Ver de perto a filha crescer foi uma das principais satisfações da vida de Schultz. Lívia, agora com 25 anos, é fruto do amor do advogado com Cláudia e herdou a paixão pela Comunicação cultivada pelo pai: virou jornalista. E criatividade para estimular as ideias da jovem não falta na família. Cláudia, que cursou Letras, reinventou-se e hoje trabalha advogando, ao lado do marido. Além disso, ela ainda é cantora.

Dos brainstorms nos postos de gasolina - já que Porto Alegre não tem o costume dos cafés abertos durante a noite - até o hábito de curtir filmes fazem da casa de Schultz um espaço de cultura. Escrita, música, filmes e literatura são hobbies em comum, que contribuem, inclusive, com o lado profissional. "Todo este 'caldo cultural', para um advogado, é excelente. Tem que abrir os olhos e ouvidos", reflete.

O criador

Não é à toa que, como dito lá no início, Schultz é o advogado mais criador que você conhecerá. Uma das explicações pode estar nas referências mais diversas possíveis, que ajudam a ampliar o campo de ideias. No Direito, admira personalidades como Evandro Lins e Silva e Márcio Thomaz Bastos, inspirações que se misturam com as grandes mentes por trás do cinema argentino e com as narrativas de Rubem Fonseca, a quem classifica como "O Machado de Assis dos séculos XX e XXI".

Também têm espaço na 'fonte' de onde 'bebe' o criador - ou melhor, no 'caldo' - os colegas e amigos da Publicidade: Pintaúde, Roberto Callage, Alexandre Assumpção e outros tantos que atuaram com ele, especialmente em trabalhos para agências como DCS, e21, Escala, Paim, Competence e BOX1824. Ainda que restrita pela pandemia, a sociedade também inspira Schultz. Ele destaca a importância de conviver com as pessoas, para não "perder a noção da realidade", e se orgulha da capacidade de transitar do ônibus ao escritório do Fábio Assunção sem perder sua essência.

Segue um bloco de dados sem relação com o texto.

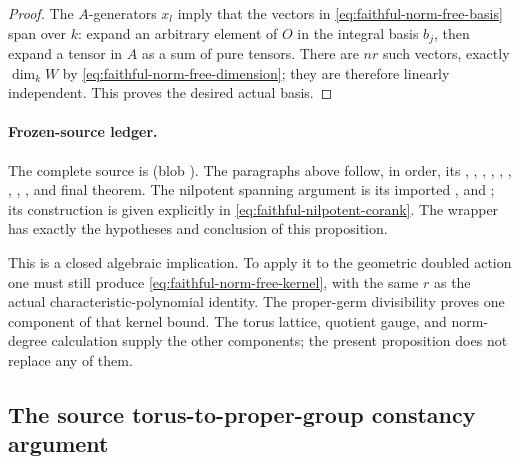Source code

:\begin{proof}
The \(A\)-generators \(x_l\) imply that the vectors in
\eqref{eq:faithful-norm-free-basis} span over \(k\):
expand an arbitrary element of \(O\) in the integral basis
\(b_j\), then expand a tensor in \(A\) as a sum of pure tensors.
There are \(nr\) such vectors, exactly \(\dim_k W\) by
\eqref{eq:faithful-norm-free-dimension}; they are therefore
linearly independent.  This proves the desired actual basis.
\end{proof}

\paragraph{Frozen-source ledger.}
The complete source is
\href{https://github.com/ChristianKudeba/alpoge-rh-verification/blob/alpoge-source-7cbf7a0c/src/Development/WeilBound/CoreStatements/TorusUniformisation/ChowMahlerFamilies/KernelRankAlgebraicBound.lean}
{}
(blob ).
The paragraphs above follow, in order, its
, , ,
, ,
, , ,
, and final theorem.
The nilpotent spanning argument is its imported
\href{https://github.com/ChristianKudeba/alpoge-rh-verification/blob/alpoge-source-7cbf7a0c/src/Development/WeilBound/CoreStatements/TorusUniformisation/ChowMahlerFamilies/JordanBasisNilpotent.lean}
{},
 and ;
its construction is given explicitly in
\eqref{eq:faithful-nilpotent-corank}.
The wrapper
\href{https://github.com/ChristianKudeba/alpoge-rh-verification/blob/alpoge-source-7cbf7a0c/src/Development/AutomorphicSpectrum/Proofs/AlgebraProofs/KernelRankBoundNormValuation.lean}
{}
has exactly the hypotheses and conclusion of this proposition.

This is a closed algebraic implication.
To apply it to the geometric doubled action one must still
produce \eqref{eq:faithful-norm-free-kernel}, with the same
\(r\) as the actual characteristic-polynomial identity.
The proper-germ divisibility proves one component of that
kernel bound.  The torus lattice, quotient gauge, and
norm-degree calculation supply the other components; the
present proposition does not replace any of them.


\subsection{The source torus-to-proper-group constancy argument}
\label{subsec:faithful-torus-proper-constant}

Essa característica verte da "alma criativa dentro do corpo de advogado", como se define. Schultz possui contos em andamento e retoma suas anotações a qualquer sinal de uma ideia, nem que seja para registrá-la e tornar a deixar o texto inacabado de lado, até o próximo lampejo. Entre as obras prontas, estão 'O Coro do Vento', 'O Amor dessa Mulher', 'Margaridas Forjadas' e 'Segredo e Fim', além do reconhecido 'Publicitário Legal'.

Reeditar a publicação sobre direito da Publicidade, inclusive, está nos planos de Schultz. E quando ele fala sobre estar trabalhando nos próximos anos, projetos para serem postos em prática não faltam. O profissional, que já deu aulas na Publicidade e Propaganda na ESPM e Unisinos - sendo escolhido como professor homenageado das turmas em ambas as ocasiões -, idealiza a dedicação a um mestrado.

Schultz não quer estar apenas em sala de aula, mas se fazer presente onde o mundo acontece. A ânsia de viver a Comunicação faz com que o profissional também planeje ampliar a presença digital do escritório que tem com a esposa e colega, Schultz & Rossa Advogados. Porém, não é apenas atrás das telas que pretende se comunicar. Ele projeta, após a pandemia, voltar a sentir a satisfação de lotar palestras de interessados em ouvir suas experiências e estourar seu tempo ao microfone, respondendo perguntas. Nada para este advogado criador. Afinal, há diferença entre o poder do malhete de um juiz e da palavra de um comunicador?